What you are asked to do: Find the line with "[1-index.html](1-index.html) | Write" in the records below. Copy it and every line after it, up to and including the line with "as 2-index.html) |".

Segment Open

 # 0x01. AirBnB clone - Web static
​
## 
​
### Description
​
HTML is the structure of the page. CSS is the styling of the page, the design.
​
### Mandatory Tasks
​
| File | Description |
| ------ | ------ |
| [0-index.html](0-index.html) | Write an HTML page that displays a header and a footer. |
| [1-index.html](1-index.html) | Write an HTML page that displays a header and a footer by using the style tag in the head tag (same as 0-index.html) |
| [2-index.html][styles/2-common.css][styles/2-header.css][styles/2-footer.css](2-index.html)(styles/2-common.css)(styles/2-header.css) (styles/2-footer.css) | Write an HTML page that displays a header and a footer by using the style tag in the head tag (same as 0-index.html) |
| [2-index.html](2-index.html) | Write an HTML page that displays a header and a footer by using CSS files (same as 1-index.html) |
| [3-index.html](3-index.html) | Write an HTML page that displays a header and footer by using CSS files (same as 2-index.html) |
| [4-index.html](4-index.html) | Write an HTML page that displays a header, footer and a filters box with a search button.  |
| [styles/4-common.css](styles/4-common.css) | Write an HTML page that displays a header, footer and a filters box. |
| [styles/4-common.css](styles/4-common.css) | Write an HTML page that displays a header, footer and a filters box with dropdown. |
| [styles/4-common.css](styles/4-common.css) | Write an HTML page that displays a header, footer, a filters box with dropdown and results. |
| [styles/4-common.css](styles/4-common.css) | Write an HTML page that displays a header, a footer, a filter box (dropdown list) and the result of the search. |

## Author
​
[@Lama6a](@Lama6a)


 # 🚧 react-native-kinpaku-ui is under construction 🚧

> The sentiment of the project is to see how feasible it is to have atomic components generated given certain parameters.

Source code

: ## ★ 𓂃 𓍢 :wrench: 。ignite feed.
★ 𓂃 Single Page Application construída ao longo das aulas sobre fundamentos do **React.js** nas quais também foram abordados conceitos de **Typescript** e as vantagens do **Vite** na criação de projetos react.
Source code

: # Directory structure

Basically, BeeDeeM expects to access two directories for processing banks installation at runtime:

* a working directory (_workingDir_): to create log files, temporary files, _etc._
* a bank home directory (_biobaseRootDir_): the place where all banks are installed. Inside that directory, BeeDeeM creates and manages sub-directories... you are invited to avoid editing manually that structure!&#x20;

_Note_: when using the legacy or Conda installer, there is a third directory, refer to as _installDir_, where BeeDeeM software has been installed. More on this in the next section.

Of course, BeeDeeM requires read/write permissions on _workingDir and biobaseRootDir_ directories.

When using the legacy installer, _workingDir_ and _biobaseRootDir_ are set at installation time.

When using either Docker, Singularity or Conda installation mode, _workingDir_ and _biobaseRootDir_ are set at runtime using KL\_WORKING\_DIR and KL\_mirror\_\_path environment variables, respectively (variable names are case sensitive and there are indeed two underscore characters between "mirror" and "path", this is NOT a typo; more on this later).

Segment Closed

Written response:
| [1-index.html](1-index.html) | Write an HTML page that displays a header and a footer by using the style tag in the head tag (same as 0-index.html) |
| [2-index.html][styles/2-common.css][styles/2-header.css][styles/2-footer.css](2-index.html)(styles/2-common.css)(styles/2-header.css) (styles/2-footer.css) | Write an HTML page that displays a header and a footer by using the style tag in the head tag (same as 0-index.html) |
| [2-index.html](2-index.html) | Write an HTML page that displays a header and a footer by using CSS files (same as 1-index.html) |
| [3-index.html](3-index.html) | Write an HTML page that displays a header and footer by using CSS files (same as 2-index.html) |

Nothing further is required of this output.